Xi Jinping's current international trip, which includes stops in Serbia and Poland, is of high significance towards this new direction. More importantly, these visits cannot be described as an isolated event but must be placed in the context of a systematic effort to forge China's relations with CEE. Xi, for instance, visited Czech Republic in April 2016 while leaders of several CEE countries had already visited Beijing a few months ago.

Both Serbia and Poland are important countries for the implementation of the "Belt and Road" initiative. This connection does not only serve the interests of Beijing by leading to the revitalization of the ancient Silk Road and to the profitability of some Chinese enterprises; instead, it is based on "win-win" cooperation, and the Chinese administration is right in insisting on this logic. Several relevant examples can be mentioned. The completion of the Serbia-Hungary railway line by 2017, the construction of the Pupin Bridge over the Danube as well as the operation of the Kostolac power plant and the rebirth of the Serbian metal industry via Chinese investments have generated enthusiasm in Belgrade. Additionally, the new train line linking Chengdu with Lodz will help Poland become a logistics center in CEE and create new job positions.

Nevertheless, the "16+1" strategy has created some skepticism in Brussels. As an international actor, the EU seeks – not necessarily successfully – to forge its own foreign policy and act as a united entity in foreign affairs. In this regard, efforts from other countries to institutionally approach Europe in other formats are not welcome. In particular, the "16+1" format is perceived by Brussels as contradicting its own attempts to speak with one voice in the international arena. China is partly criticized by some European politicians for selecting specific sets of countries instead of dealing with all 28 member states in a centralized way.
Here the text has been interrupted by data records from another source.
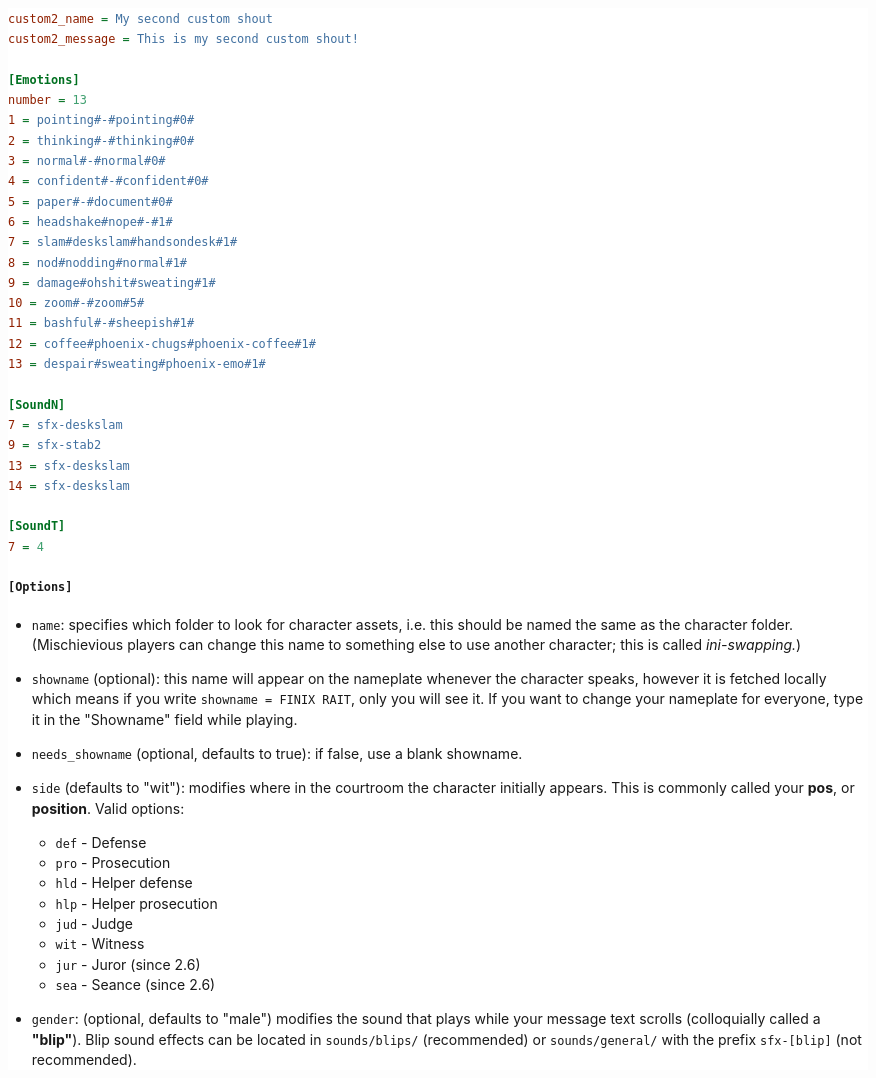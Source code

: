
 ```ini
custom2_name = My second custom shout
custom2_message = This is my second custom shout!

[Emotions]
number = 13
1 = pointing#-#pointing#0#
2 = thinking#-#thinking#0#
3 = normal#-#normal#0#
4 = confident#-#confident#0#
5 = paper#-#document#0#
6 = headshake#nope#-#1#
7 = slam#deskslam#handsondesk#1#
8 = nod#nodding#normal#1#
9 = damage#ohshit#sweating#1#
10 = zoom#-#zoom#5#
11 = bashful#-#sheepish#1#
12 = coffee#phoenix-chugs#phoenix-coffee#1#
13 = despair#sweating#phoenix-emo#1#

[SoundN]
7 = sfx-deskslam
9 = sfx-stab2
13 = sfx-deskslam
14 = sfx-deskslam

[SoundT]
7 = 4
```

#### `[Options]`

- `name`: specifies which folder to look for character assets, i.e. this should be named the same as the character folder. (Mischievious players can change this name to something else to use another character; this is called _ini-swapping._)

- `showname` (optional): this name will appear on the nameplate whenever the character speaks, however it is fetched locally which means if you write `showname = FINIX RAIT`, only you will see it. If you want to change your nameplate for everyone, type it in the "Showname" field while playing.

- `needs_showname` (optional, defaults to true): if false, use a blank showname.

- `side` (defaults to "wit"): modifies where in the courtroom the character initially appears. This is commonly called your **pos**, or **position**. Valid options:
  	- `def` - Defense
    - `pro` - Prosecution
    - `hld` - Helper defense
    - `hlp` - Helper prosecution
    - `jud` - Judge
    - `wit` - Witness
    - `jur` - Juror (since 2.6)
    - `sea` - Seance (since 2.6)

- `gender`: (optional, defaults to "male") modifies the sound that plays while your message text scrolls (colloquially called a **"blip"**).
  Blip sound effects can be located in `sounds/blips/` (recommended) or `sounds/general/` with the prefix `sfx-[blip]` (not recommended).
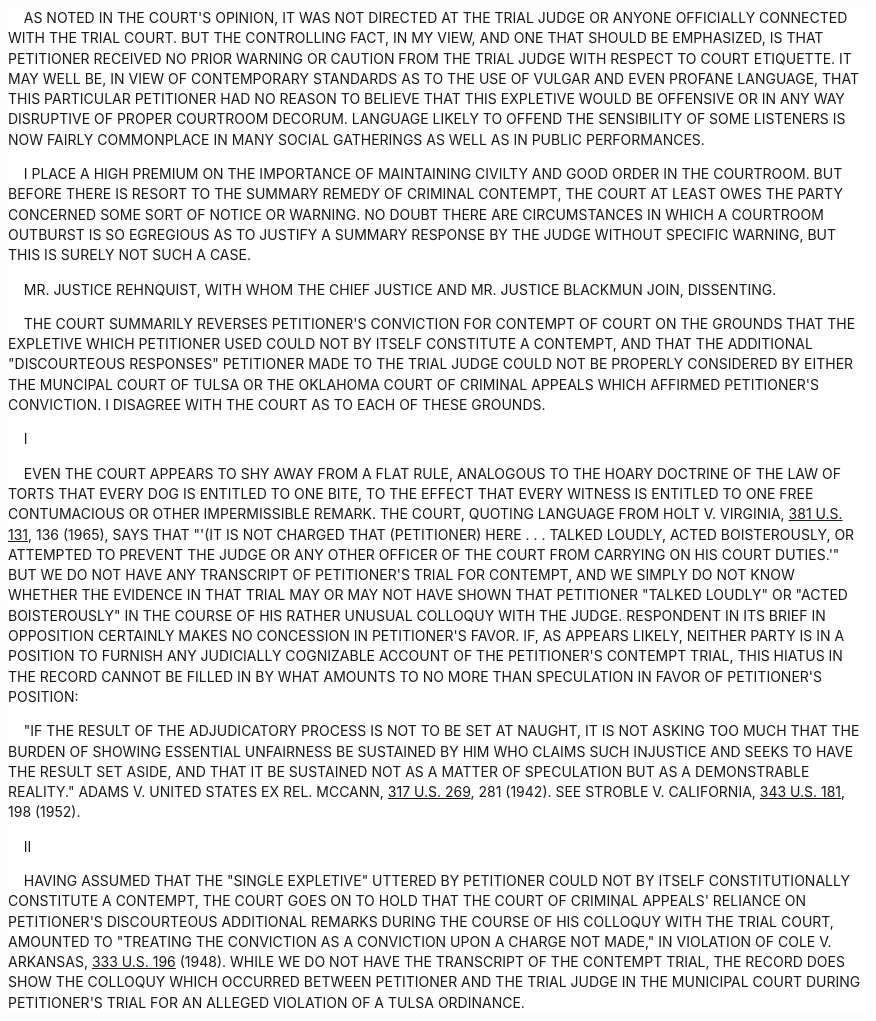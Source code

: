     AS NOTED IN THE COURT'S OPINION, IT WAS NOT DIRECTED AT THE TRIAL JUDGE OR ANYONE OFFICIALLY CONNECTED WITH THE TRIAL COURT.  BUT THE CONTROLLING FACT, IN MY VIEW, AND ONE THAT SHOULD BE EMPHASIZED, IS THAT PETITIONER RECEIVED NO PRIOR WARNING OR CAUTION FROM THE TRIAL JUDGE WITH RESPECT TO COURT ETIQUETTE.  IT MAY WELL BE, IN VIEW OF CONTEMPORARY STANDARDS AS TO THE USE OF VULGAR AND EVEN PROFANE LANGUAGE, THAT THIS PARTICULAR PETITIONER HAD NO REASON TO BELIEVE THAT THIS EXPLETIVE WOULD BE OFFENSIVE OR IN ANY WAY DISRUPTIVE OF PROPER COURTROOM DECORUM.  LANGUAGE LIKELY TO OFFEND THE SENSIBILITY OF SOME LISTENERS IS NOW FAIRLY COMMONPLACE IN MANY SOCIAL GATHERINGS AS WELL AS IN PUBLIC PERFORMANCES.

    I PLACE A HIGH PREMIUM ON THE IMPORTANCE OF MAINTAINING CIVILTY AND GOOD ORDER IN THE COURTROOM.  BUT BEFORE THERE IS RESORT TO THE SUMMARY REMEDY OF CRIMINAL CONTEMPT, THE COURT AT LEAST OWES THE PARTY CONCERNED SOME SORT OF NOTICE OR WARNING.  NO DOUBT THERE ARE CIRCUMSTANCES IN WHICH A COURTROOM OUTBURST IS SO EGREGIOUS AS TO JUSTIFY A SUMMARY RESPONSE BY THE JUDGE WITHOUT SPECIFIC WARNING, BUT THIS IS SURELY NOT SUCH A CASE.

    MR. JUSTICE REHNQUIST, WITH WHOM THE CHIEF JUSTICE AND MR. JUSTICE BLACKMUN JOIN, DISSENTING.

    THE COURT SUMMARILY REVERSES PETITIONER'S CONVICTION FOR CONTEMPT OF COURT ON THE GROUNDS THAT THE EXPLETIVE WHICH PETITIONER USED COULD NOT BY ITSELF CONSTITUTE A CONTEMPT, AND THAT THE ADDITIONAL "DISCOURTEOUS RESPONSES"  PETITIONER MADE TO THE TRIAL JUDGE COULD NOT BE PROPERLY CONSIDERED BY EITHER THE MUNCIPAL COURT OF TULSA OR THE OKLAHOMA COURT OF CRIMINAL APPEALS WHICH AFFIRMED PETITIONER'S CONVICTION.  I DISAGREE WITH THE COURT AS TO EACH OF THESE GROUNDS.

    I

    EVEN THE COURT APPEARS TO SHY AWAY FROM A FLAT RULE, ANALOGOUS TO THE HOARY DOCTRINE OF THE LAW OF TORTS THAT EVERY DOG IS ENTITLED TO ONE BITE, TO THE EFFECT THAT EVERY WITNESS IS ENTITLED TO ONE FREE CONTUMACIOUS OR OTHER IMPERMISSIBLE REMARK.  THE COURT, QUOTING LANGUAGE FROM HOLT V. VIRGINIA, [381 U.S. 131][/us/courts/scotus/usReporter/381/131], 136 (1965), SAYS THAT "'(IT IS NOT CHARGED THAT (PETITIONER) HERE . . . TALKED LOUDLY, ACTED BOISTEROUSLY, OR ATTEMPTED TO PREVENT THE JUDGE OR ANY OTHER OFFICER OF THE COURT FROM CARRYING ON HIS COURT DUTIES.'"  BUT WE DO NOT HAVE ANY TRANSCRIPT OF PETITIONER'S TRIAL FOR CONTEMPT, AND WE SIMPLY DO NOT KNOW WHETHER THE EVIDENCE IN THAT TRIAL MAY OR MAY NOT HAVE SHOWN THAT PETITIONER "TALKED LOUDLY" OR "ACTED BOISTEROUSLY" IN THE COURSE OF HIS RATHER UNUSUAL COLLOQUY WITH THE JUDGE.  RESPONDENT IN ITS BRIEF IN OPPOSITION CERTAINLY MAKES NO CONCESSION IN PETITIONER'S FAVOR.  IF, AS APPEARS LIKELY, NEITHER PARTY IS IN A POSITION TO FURNISH ANY JUDICIALLY COGNIZABLE ACCOUNT OF THE PETITIONER'S CONTEMPT TRIAL, THIS HIATUS IN THE RECORD CANNOT BE FILLED IN BY WHAT AMOUNTS TO NO MORE THAN SPECULATION IN FAVOR OF PETITIONER'S POSITION:

    "IF THE RESULT OF THE ADJUDICATORY PROCESS IS NOT TO BE SET AT NAUGHT, IT IS NOT ASKING TOO MUCH THAT THE BURDEN OF SHOWING ESSENTIAL UNFAIRNESS BE SUSTAINED BY HIM WHO CLAIMS SUCH INJUSTICE AND SEEKS TO HAVE THE RESULT SET ASIDE, AND THAT IT BE SUSTAINED NOT AS A MATTER OF SPECULATION BUT AS A DEMONSTRABLE REALITY."  ADAMS V. UNITED STATES EX REL.  MCCANN, [317 U.S. 269][/us/courts/scotus/usReporter/317/269], 281 (1942).  SEE STROBLE V. CALIFORNIA, [343 U.S. 181][/us/courts/scotus/usReporter/343/181], 198 (1952).

    II

    HAVING ASSUMED THAT THE "SINGLE EXPLETIVE" UTTERED BY PETITIONER COULD NOT BY ITSELF CONSTITUTIONALLY CONSTITUTE A CONTEMPT, THE COURT GOES ON TO HOLD THAT THE COURT OF CRIMINAL APPEALS' RELIANCE ON PETITIONER'S DISCOURTEOUS ADDITIONAL REMARKS DURING THE COURSE OF HIS COLLOQUY WITH THE TRIAL COURT, AMOUNTED TO "TREATING THE CONVICTION AS A CONVICTION UPON A CHARGE NOT MADE," IN VIOLATION OF COLE V. ARKANSAS, [333 U.S. 196][/us/courts/scotus/usReporter/333/196] (1948).  WHILE WE DO NOT HAVE THE TRANSCRIPT OF THE CONTEMPT TRIAL, THE RECORD DOES SHOW THE COLLOQUY WHICH OCCURRED BETWEEN PETITIONER AND THE TRIAL JUDGE IN THE MUNICIPAL COURT DURING PETITIONER'S TRIAL FOR AN ALLEGED VIOLATION OF A TULSA ORDINANCE.


[/us/courts/scotus/usReporter/415/697]: https://publicdocs.github.io/go/links?ns=uslm-x&ref=%2Fus%2Fcourts%2Fscotus%2FusReporter%2F415%2F697
[/us/courts/scotus/usReporter/331/367]: https://publicdocs.github.io/go/links?ns=uslm-x&ref=%2Fus%2Fcourts%2Fscotus%2FusReporter%2F331%2F367
[/us/courts/scotus/usReporter/331/367]: https://publicdocs.github.io/go/links?ns=uslm-x&ref=%2Fus%2Fcourts%2Fscotus%2FusReporter%2F331%2F367
[/us/courts/scotus/usReporter/381/131]: https://publicdocs.github.io/go/links?ns=uslm-x&ref=%2Fus%2Fcourts%2Fscotus%2FusReporter%2F381%2F131
[/us/courts/scotus/usReporter/404/553]: https://publicdocs.github.io/go/links?ns=uslm-x&ref=%2Fus%2Fcourts%2Fscotus%2FusReporter%2F404%2F553
[/us/courts/scotus/usReporter/333/196]: https://publicdocs.github.io/go/links?ns=uslm-x&ref=%2Fus%2Fcourts%2Fscotus%2FusReporter%2F333%2F196
[/us/courts/scotus/usReporter/394/576]: https://publicdocs.github.io/go/links?ns=uslm-x&ref=%2Fus%2Fcourts%2Fscotus%2FusReporter%2F394%2F576
[/us/courts/scotus/usReporter/283/359]: https://publicdocs.github.io/go/links?ns=uslm-x&ref=%2Fus%2Fcourts%2Fscotus%2FusReporter%2F283%2F359
[/us/courts/scotus/usReporter/323/516]: https://publicdocs.github.io/go/links?ns=uslm-x&ref=%2Fus%2Fcourts%2Fscotus%2FusReporter%2F323%2F516
[/us/courts/scotus/usReporter/397/564]: https://publicdocs.github.io/go/links?ns=uslm-x&ref=%2Fus%2Fcourts%2Fscotus%2FusReporter%2F397%2F564
[/us/courts/scotus/usReporter/317/287]: https://publicdocs.github.io/go/links?ns=uslm-x&ref=%2Fus%2Fcourts%2Fscotus%2FusReporter%2F317%2F287
[/us/courts/scotus/usReporter/381/131]: https://publicdocs.github.io/go/links?ns=uslm-x&ref=%2Fus%2Fcourts%2Fscotus%2FusReporter%2F381%2F131
[/us/courts/scotus/usReporter/317/269]: https://publicdocs.github.io/go/links?ns=uslm-x&ref=%2Fus%2Fcourts%2Fscotus%2FusReporter%2F317%2F269
[/us/courts/scotus/usReporter/343/181]: https://publicdocs.github.io/go/links?ns=uslm-x&ref=%2Fus%2Fcourts%2Fscotus%2FusReporter%2F343%2F181
[/us/courts/scotus/usReporter/333/196]: https://publicdocs.github.io/go/links?ns=uslm-x&ref=%2Fus%2Fcourts%2Fscotus%2FusReporter%2F333%2F196
[/us/courts/scotus/usReporter/333/196]: https://publicdocs.github.io/go/links?ns=uslm-x&ref=%2Fus%2Fcourts%2Fscotus%2FusReporter%2F333%2F196
[/us/courts/scotus/usReporter/394/576]: https://publicdocs.github.io/go/links?ns=uslm-x&ref=%2Fus%2Fcourts%2Fscotus%2FusReporter%2F394%2F576
[/us/courts/scotus/usReporter/317/287]: https://publicdocs.github.io/go/links?ns=uslm-x&ref=%2Fus%2Fcourts%2Fscotus%2FusReporter%2F317%2F287
[/us/courts/scotus/usReporter/317/269]: https://publicdocs.github.io/go/links?ns=uslm-x&ref=%2Fus%2Fcourts%2Fscotus%2FusReporter%2F317%2F269
[/us/courts/scotus/usReporter/343/181]: https://publicdocs.github.io/go/links?ns=uslm-x&ref=%2Fus%2Fcourts%2Fscotus%2FusReporter%2F343%2F181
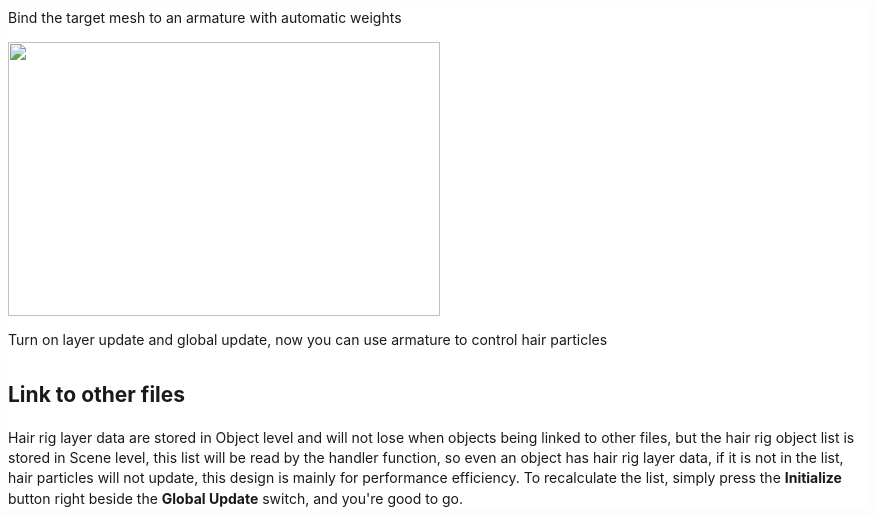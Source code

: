 Bind the target mesh to an armature with automatic weights

<img src="https://github.com/latidoremi/hair_rig_readme_images/blob/main/hr16.png" width = "432" height = "274" alt="" align=center />

Turn on layer update and global update, now you can use armature to control hair particles


## Link to other files

Hair rig layer data are stored in Object level and will not lose when objects being linked to other files, but the hair rig object list is stored in Scene level, this list will be read by the handler function, so even an object has hair rig layer data, if it is not in the list, hair particles will not update, this design is mainly for performance efficiency. To recalculate the list, simply press the **Initialize** button right beside the **Global Update** switch, and you're good to go.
But political reality is rather inconvenient for Europe. China's will to develop its European policy with new standards comes as a result of the weakness of the EU to act together in world affairs and show the appropriate unity on critical issues. It is not the cause of the problem or the reason for the gradual evolution of an EU with different speeds for different countries.

Furthermore, the "16+1" format is highly endorsed by politicians and citizens of CEE. But this does not mean that the latter hold unfavorable views of the EU. The latest survey of the Serbian Integration Office shows that 48 percent of Serbian citizens would vote "yes" in a potential referendum to join the EU and 28 percent would vote "no." Also, recent data published by Pew Research Poll demonstrate that 72 percent of respondents in Poland and 61 percent of respondents in Hungary see the EU favorably. Poles and Hungarians are the strongest backers of the EU in a period of rising Euroscepticism.

All in all, the "16+1" format is a complementary tool in China's strategy and Sino-European relations. It neither replaces the "2020 China-EU Cooperation Agenda" nor does it function as an alternative to the EU orientation of countries like Serbia and the EU cohesion process of states such as Poland.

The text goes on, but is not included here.